The records:
******
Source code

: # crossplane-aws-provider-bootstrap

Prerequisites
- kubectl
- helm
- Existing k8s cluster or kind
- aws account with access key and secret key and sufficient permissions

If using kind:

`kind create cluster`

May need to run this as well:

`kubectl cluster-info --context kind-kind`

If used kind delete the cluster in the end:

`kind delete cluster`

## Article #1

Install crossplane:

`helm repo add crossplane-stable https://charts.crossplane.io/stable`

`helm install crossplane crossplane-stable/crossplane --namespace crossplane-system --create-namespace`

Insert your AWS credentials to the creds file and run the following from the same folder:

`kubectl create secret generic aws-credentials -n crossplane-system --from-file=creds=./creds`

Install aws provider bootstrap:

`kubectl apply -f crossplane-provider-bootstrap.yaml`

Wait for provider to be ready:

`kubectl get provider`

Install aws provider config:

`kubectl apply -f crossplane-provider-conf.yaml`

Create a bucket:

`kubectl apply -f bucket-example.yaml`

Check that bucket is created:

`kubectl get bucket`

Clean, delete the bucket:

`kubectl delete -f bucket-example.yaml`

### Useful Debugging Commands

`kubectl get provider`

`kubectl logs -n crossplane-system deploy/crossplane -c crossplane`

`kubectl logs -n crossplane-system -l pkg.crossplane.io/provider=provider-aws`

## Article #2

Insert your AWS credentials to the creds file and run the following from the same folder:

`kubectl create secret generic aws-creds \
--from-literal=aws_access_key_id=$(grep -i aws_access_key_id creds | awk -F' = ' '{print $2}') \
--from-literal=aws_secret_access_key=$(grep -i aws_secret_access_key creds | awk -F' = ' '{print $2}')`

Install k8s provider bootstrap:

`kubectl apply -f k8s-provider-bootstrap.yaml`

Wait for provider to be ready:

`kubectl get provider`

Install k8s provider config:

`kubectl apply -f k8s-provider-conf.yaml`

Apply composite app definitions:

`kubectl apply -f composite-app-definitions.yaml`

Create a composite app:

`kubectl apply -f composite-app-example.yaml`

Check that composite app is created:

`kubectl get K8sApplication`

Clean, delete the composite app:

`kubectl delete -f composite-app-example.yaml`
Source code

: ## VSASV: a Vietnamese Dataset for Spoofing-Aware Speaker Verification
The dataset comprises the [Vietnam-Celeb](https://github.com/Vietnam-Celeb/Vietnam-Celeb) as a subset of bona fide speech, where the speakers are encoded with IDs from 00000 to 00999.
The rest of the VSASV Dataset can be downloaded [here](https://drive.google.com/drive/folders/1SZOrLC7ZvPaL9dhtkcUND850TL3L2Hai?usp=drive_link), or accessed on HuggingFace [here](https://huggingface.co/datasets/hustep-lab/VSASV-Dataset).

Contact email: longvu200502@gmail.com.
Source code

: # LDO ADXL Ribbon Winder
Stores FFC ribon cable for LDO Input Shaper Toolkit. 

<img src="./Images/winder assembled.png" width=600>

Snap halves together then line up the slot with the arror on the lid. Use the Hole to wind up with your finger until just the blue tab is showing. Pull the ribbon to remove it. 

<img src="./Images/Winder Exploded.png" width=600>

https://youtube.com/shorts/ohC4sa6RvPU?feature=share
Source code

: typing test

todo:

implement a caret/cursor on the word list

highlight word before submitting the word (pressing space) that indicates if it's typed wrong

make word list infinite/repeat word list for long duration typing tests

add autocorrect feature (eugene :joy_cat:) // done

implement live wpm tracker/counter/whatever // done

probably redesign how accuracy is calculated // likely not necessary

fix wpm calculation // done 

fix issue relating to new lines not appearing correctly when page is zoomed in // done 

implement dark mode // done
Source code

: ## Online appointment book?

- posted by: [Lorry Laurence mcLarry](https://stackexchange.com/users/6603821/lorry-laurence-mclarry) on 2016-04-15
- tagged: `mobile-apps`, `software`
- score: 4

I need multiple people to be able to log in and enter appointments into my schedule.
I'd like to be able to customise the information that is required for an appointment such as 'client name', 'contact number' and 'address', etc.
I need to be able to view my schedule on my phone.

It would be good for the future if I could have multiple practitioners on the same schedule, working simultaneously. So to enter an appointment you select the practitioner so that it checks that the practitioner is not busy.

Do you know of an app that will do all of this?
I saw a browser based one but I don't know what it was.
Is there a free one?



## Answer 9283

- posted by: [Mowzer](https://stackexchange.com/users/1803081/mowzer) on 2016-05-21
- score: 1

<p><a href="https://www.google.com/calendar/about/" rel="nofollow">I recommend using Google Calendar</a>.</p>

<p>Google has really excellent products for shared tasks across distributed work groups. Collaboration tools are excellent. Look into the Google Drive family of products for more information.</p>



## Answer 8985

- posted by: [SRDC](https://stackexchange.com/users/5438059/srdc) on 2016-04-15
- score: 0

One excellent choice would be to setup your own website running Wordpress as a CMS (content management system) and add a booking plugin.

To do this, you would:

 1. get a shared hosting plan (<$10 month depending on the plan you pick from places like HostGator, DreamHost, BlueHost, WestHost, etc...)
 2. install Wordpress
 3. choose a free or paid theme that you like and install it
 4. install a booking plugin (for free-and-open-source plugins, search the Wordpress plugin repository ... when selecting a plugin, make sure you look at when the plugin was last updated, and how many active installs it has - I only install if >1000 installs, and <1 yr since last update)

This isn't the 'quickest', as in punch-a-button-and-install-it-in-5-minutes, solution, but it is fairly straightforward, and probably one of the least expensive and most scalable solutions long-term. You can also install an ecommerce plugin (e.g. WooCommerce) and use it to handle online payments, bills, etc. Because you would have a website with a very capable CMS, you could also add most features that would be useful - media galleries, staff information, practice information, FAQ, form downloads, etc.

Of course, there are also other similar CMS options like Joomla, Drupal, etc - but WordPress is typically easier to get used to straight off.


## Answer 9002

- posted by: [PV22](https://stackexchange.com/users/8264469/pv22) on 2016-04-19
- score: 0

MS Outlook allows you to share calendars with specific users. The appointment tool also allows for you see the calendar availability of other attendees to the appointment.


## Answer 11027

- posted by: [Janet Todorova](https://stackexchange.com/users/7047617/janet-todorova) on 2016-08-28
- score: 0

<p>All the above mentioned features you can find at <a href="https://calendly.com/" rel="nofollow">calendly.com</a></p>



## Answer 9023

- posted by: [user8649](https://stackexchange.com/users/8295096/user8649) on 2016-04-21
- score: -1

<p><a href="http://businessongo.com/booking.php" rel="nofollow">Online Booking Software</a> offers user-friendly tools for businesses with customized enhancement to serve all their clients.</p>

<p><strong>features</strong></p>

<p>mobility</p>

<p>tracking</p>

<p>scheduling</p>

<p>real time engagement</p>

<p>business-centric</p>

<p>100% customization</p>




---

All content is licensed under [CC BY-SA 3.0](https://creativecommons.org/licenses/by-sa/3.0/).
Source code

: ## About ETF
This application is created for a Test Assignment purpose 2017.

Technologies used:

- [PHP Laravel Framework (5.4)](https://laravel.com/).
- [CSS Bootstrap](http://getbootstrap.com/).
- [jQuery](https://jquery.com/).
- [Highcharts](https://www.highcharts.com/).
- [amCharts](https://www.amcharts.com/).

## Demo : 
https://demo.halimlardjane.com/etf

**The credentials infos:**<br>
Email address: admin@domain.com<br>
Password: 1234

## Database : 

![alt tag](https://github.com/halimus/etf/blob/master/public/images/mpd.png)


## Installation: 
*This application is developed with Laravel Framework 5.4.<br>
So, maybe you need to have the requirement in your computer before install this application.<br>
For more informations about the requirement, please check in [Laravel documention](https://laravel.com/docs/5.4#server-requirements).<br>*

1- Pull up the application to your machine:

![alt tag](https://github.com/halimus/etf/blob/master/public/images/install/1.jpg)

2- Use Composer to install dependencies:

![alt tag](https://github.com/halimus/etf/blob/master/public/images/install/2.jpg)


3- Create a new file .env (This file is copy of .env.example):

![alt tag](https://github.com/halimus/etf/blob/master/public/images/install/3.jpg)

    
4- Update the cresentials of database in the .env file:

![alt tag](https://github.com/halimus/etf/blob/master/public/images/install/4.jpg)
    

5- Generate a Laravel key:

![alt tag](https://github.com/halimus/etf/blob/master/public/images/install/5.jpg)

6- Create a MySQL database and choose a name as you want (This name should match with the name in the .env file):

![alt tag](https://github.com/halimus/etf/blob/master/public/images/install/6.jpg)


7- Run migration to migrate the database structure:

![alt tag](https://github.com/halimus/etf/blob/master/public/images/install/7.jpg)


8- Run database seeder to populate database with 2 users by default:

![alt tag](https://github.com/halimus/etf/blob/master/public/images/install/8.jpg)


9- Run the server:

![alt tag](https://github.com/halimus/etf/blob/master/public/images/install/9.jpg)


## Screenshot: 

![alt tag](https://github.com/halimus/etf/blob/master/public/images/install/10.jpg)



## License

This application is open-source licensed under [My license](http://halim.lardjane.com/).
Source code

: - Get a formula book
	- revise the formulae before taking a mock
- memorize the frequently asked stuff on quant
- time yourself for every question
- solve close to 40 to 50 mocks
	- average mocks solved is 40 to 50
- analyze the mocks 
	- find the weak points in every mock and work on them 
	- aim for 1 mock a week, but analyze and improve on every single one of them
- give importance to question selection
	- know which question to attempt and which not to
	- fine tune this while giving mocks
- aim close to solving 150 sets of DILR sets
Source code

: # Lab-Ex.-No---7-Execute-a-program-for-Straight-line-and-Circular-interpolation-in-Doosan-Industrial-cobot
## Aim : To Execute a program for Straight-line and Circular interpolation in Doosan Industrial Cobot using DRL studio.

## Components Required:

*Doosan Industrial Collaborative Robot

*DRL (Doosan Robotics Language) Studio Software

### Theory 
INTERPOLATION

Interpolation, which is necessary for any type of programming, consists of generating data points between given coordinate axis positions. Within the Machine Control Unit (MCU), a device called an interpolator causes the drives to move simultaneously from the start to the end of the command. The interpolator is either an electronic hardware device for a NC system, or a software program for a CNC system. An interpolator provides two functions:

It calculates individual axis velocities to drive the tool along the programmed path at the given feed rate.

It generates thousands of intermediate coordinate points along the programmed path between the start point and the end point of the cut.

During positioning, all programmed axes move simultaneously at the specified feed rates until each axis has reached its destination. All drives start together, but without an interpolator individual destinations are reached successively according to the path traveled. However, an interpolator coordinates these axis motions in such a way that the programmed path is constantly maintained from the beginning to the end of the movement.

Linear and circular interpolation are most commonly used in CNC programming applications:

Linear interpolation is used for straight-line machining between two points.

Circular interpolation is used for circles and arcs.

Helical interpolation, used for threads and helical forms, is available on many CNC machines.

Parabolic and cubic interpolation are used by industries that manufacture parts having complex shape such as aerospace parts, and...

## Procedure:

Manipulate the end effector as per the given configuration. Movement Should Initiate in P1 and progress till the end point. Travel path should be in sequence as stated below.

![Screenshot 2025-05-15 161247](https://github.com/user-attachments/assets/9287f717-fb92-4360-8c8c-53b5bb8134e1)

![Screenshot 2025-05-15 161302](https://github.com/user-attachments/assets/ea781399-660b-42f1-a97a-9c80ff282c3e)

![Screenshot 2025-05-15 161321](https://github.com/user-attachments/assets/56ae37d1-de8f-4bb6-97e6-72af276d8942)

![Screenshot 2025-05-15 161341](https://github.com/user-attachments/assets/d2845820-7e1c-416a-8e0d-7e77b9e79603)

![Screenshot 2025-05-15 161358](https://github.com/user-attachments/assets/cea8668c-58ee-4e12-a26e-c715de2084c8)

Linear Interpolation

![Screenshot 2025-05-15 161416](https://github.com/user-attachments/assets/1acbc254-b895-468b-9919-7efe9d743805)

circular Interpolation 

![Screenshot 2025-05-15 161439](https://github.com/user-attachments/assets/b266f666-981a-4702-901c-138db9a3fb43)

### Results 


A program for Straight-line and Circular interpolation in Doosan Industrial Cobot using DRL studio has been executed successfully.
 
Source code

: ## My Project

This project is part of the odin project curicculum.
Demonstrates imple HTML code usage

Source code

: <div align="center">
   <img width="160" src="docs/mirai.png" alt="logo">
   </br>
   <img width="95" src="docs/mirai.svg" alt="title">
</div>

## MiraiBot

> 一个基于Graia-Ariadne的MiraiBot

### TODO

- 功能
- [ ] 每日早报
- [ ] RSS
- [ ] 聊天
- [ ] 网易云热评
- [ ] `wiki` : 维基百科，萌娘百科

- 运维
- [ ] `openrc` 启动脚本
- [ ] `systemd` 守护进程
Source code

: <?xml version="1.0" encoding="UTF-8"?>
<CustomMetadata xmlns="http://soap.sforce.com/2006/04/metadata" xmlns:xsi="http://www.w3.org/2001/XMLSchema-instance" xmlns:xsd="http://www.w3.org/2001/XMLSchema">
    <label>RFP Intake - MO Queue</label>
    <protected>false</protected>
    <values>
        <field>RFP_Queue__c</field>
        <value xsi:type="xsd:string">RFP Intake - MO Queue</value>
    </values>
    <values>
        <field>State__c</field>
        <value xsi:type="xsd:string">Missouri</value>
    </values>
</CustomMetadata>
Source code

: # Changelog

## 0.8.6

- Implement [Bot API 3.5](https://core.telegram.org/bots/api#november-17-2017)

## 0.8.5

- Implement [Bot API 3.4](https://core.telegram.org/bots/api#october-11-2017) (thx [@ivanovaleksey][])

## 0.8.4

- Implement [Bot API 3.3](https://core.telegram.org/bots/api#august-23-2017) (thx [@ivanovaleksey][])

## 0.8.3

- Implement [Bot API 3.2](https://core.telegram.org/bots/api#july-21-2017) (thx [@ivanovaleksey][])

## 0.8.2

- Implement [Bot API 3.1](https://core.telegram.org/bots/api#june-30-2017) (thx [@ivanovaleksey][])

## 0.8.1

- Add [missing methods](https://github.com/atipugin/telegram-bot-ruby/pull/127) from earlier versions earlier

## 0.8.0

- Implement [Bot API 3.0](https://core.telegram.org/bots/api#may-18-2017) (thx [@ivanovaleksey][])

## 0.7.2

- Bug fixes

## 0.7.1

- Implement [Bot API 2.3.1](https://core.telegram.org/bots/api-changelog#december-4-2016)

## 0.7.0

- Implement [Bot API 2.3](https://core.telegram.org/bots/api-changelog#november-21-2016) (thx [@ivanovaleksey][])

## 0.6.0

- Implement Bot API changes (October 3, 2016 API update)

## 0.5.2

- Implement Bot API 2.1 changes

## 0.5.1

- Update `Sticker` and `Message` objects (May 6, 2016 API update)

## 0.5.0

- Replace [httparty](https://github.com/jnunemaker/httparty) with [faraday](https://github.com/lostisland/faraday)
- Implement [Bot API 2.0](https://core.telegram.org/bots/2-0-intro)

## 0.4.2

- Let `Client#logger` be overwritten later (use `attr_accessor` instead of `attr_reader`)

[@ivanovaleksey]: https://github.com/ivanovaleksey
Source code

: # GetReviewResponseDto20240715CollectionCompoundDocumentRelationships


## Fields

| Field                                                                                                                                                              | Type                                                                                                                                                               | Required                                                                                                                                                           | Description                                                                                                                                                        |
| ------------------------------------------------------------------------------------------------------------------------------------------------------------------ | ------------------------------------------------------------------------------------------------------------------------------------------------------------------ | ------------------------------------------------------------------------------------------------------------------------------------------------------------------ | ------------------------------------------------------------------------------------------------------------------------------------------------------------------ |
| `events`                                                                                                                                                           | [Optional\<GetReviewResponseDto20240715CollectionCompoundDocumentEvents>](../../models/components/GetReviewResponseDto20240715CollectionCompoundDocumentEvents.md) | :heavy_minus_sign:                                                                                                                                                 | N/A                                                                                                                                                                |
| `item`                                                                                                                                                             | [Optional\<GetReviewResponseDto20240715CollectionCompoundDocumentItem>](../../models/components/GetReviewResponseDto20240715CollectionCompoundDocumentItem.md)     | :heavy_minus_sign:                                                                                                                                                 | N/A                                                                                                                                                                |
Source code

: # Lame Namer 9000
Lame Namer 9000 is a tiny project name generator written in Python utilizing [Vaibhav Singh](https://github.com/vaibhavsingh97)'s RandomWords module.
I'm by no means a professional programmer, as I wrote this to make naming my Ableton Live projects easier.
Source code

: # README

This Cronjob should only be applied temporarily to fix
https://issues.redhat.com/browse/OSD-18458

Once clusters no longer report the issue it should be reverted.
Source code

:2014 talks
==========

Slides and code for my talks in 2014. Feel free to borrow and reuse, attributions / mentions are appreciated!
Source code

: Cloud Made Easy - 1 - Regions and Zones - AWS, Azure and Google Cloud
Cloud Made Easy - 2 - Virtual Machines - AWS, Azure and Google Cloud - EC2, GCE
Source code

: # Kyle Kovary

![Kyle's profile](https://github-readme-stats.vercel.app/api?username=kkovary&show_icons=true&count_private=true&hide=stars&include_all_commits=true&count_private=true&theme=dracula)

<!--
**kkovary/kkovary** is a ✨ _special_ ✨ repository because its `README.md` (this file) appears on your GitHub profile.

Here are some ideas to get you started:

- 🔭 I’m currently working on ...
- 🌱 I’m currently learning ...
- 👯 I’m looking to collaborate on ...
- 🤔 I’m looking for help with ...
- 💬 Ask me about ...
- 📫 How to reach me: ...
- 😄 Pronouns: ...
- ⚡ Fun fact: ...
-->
******
What this task involves: Your answer must consist only of the lines from the start of the records above through the line with "Create a composite", each retyped exactly.

Completed exercise:
Source code

: # crossplane-aws-provider-bootstrap

Prerequisites
- kubectl
- helm
- Existing k8s cluster or kind
- aws account with access key and secret key and sufficient permissions

If using kind:

`kind create cluster`

May need to run this as well:

`kubectl cluster-info --context kind-kind`

If used kind delete the cluster in the end:

`kind delete cluster`

## Article #1

Install crossplane:

`helm repo add crossplane-stable https://charts.crossplane.io/stable`

`helm install crossplane crossplane-stable/crossplane --namespace crossplane-system --create-namespace`

Insert your AWS credentials to the creds file and run the following from the same folder:

`kubectl create secret generic aws-credentials -n crossplane-system --from-file=creds=./creds`

Install aws provider bootstrap:

`kubectl apply -f crossplane-provider-bootstrap.yaml`

Wait for provider to be ready:

`kubectl get provider`

Install aws provider config:

`kubectl apply -f crossplane-provider-conf.yaml`

Create a bucket:

`kubectl apply -f bucket-example.yaml`

Check that bucket is created:

`kubectl get bucket`

Clean, delete the bucket:

`kubectl delete -f bucket-example.yaml`

### Useful Debugging Commands

`kubectl get provider`

`kubectl logs -n crossplane-system deploy/crossplane -c crossplane`

`kubectl logs -n crossplane-system -l pkg.crossplane.io/provider=provider-aws`

## Article #2

Insert your AWS credentials to the creds file and run the following from the same folder:

`kubectl create secret generic aws-creds \
--from-literal=aws_access_key_id=$(grep -i aws_access_key_id creds | awk -F' = ' '{print $2}') \
--from-literal=aws_secret_access_key=$(grep -i aws_secret_access_key creds | awk -F' = ' '{print $2}')`

Install k8s provider bootstrap:

`kubectl apply -f k8s-provider-bootstrap.yaml`

Wait for provider to be ready:

`kubectl get provider`

Install k8s provider config:

`kubectl apply -f k8s-provider-conf.yaml`

Apply composite app definitions:

`kubectl apply -f composite-app-definitions.yaml`

Create a composite app:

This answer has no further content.